Reach Out Hangout unifies Carlmont


Josie Wescott

Seniors KaiFu Wei, Greta Foehr, Jackson Cook, and freshman Noe Foehr engage in a conversation.

High school is a crucial part of a student’s education, but it is also a pivotal social opportunity to connect with peers and get involved in school activities. 

At Carlmont, the Reach Out Commission in the Associated Student Body (ASB) strives to make every student feel a part of Carlmont, including the Social Adjustment Class (SAC) and Independent Living Skills (ILS) students. The SAC is the special education program at Carlmont, and ASB includes these students through events like MORP and Reach Out Hangouts.

Jim Kelly, ASB’s activities director, describes the Reach Out Hangout simply as a social function open to all students at Carlmont in which students can eat food and play games. 

“It provides a specific opportunity for the SAC students to be here, and it’s gotten to the point now where it’s so popular that they almost don’t fit in the room, which is pretty cool. It just provides different extracurricular activities and helps students feel involved at school,” Kelly said. 

Chloe Palarca-Wong, a senior, is one of the members of the Reach Out Commission in ASB and helps run and plan the hangouts. 

“I really wanted to do Reach Out because I’m passionate about creating a comfortable environment for everyone at school and making sure everyone gets that high school experience,” Palarca-Wong said. 

Josie Wescott
Freshmen Noe Foehr and Zoe Kosh discuss schoolwork and teachers.

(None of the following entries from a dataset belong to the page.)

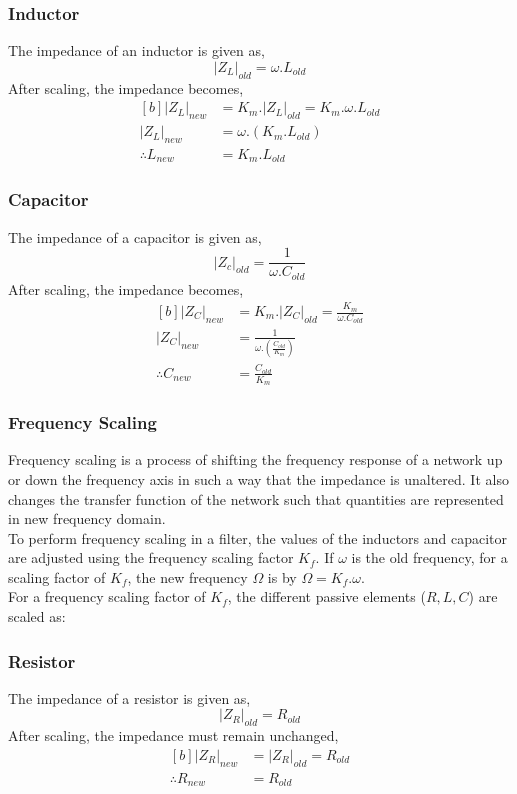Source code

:\documentclass{lab_sheet}
\begin{document}
\subsubsection*{Inductor}
The impedance of an inductor is given as, 
$$
|Z_L|_{old}=\omega.L_{old}
$$
After scaling, the impedance becomes,
\begin{equation}
   \begin{aligned}[b]
      |Z_L|_{new}&=K_m.|Z_L|_{old}=K_m.\omega.L_{old}\\
      |Z_L|_{new}&=\omega.(K_m.L_{old})\\
      \therefore L_{new}&=K_m.L_{old}
   \end{aligned}
   \label{eqn:l_mag}
\end{equation}

\subsubsection*{Capacitor}
The impedance of a capacitor is given as, 
$$
|Z_c|_{old}=\frac{1}{\omega.C_{old}}
$$
After scaling, the impedance becomes,
\begin{equation}
   \begin{aligned}[b]
      |Z_C|_{new}&=K_m.|Z_C|_{old}=\frac{K_m}{\omega.C_{old}}\\
      |Z_C|_{new}&=\frac{1}{\omega.\left(\frac{C_{old}}{K_m}\right)}\\
      \therefore C_{new}&=\frac{C_{old}}{K_m}
   \end{aligned}
   \label{eqn:c_mag}
\end{equation}
\subsubsection{Frequency Scaling}
Frequency scaling is a process of shifting the frequency
response of a network up or down the frequency axis in such a way that the impedance is unaltered. It also changes the transfer function of the network such that quantities are represented in new frequency domain.
\\
To perform frequency scaling in  a filter, the values of the inductors and capacitor are adjusted using the frequency scaling factor $K_f$. If $\omega$ is the old frequency, for a scaling factor of $K_f$, the new frequency $\Omega$ is by $\Omega=K_f.\omega$.\\
For a frequency scaling factor of $K_f$, the different passive elements ($R, L, C$) are scaled as:
\subsubsection*{Resistor}
The impedance of a resistor is given as, 
$$
|Z_R|_{old}=R_{old}
$$
After scaling, the impedance must remain unchanged,
\begin{equation}
   \begin{aligned}[b]
      |Z_R|_{new}&=|Z_R|_{old}=R_{old}\\
      \therefore R_{new}&=R_{old}
   \end{aligned}
   \label{eqn:r_freq}
\end{equation}
\end{document}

Kaija Villigrand, a senior, is also a member of the Reach Out Commission. She explained how participating in Reach Out is a gratifying experience, and she recommends that all students should go to one of the hangouts if they can. 

“Spending time with them and seeing how much fun they have and how happy it makes them just to have that kind of social interaction is really important to see,” Villigrand said.

The Reach Out Commission organizes these events to unify everyone at Carlmont through food and games. It is common to see students doing crafts or taking pictures in the photo booth as well. 

“It just closes the gap between student groups,” Kelly said. “When you bring everybody together, you find out that we’re all the same kind of people, and here’s an opportunity to come together and realize everybody’s got little things in common. You just have to take the time to realize it.”

Kelly was the activities director when the Reach Out Commission first started and has seen it grow tremendously throughout the years. 

“When I go to the hangouts, I now just see one big group of teenagers. Everything just gets kind of normalized in one giant gathering. I couldn’t tell you where anyone was from, whether they were a band, journalism, or any other kid. I was just happy to see so many kids there,” Kelly said. 

Palarca-Wong also commented on the connection between the students she sees during the Reach Out Hangouts.  

“I took a step back, and I just looked around, and it seemed like everyone’s insecurities and boundaries had dropped, and they were all dancing regardless of their background,” Palarca-Wong said.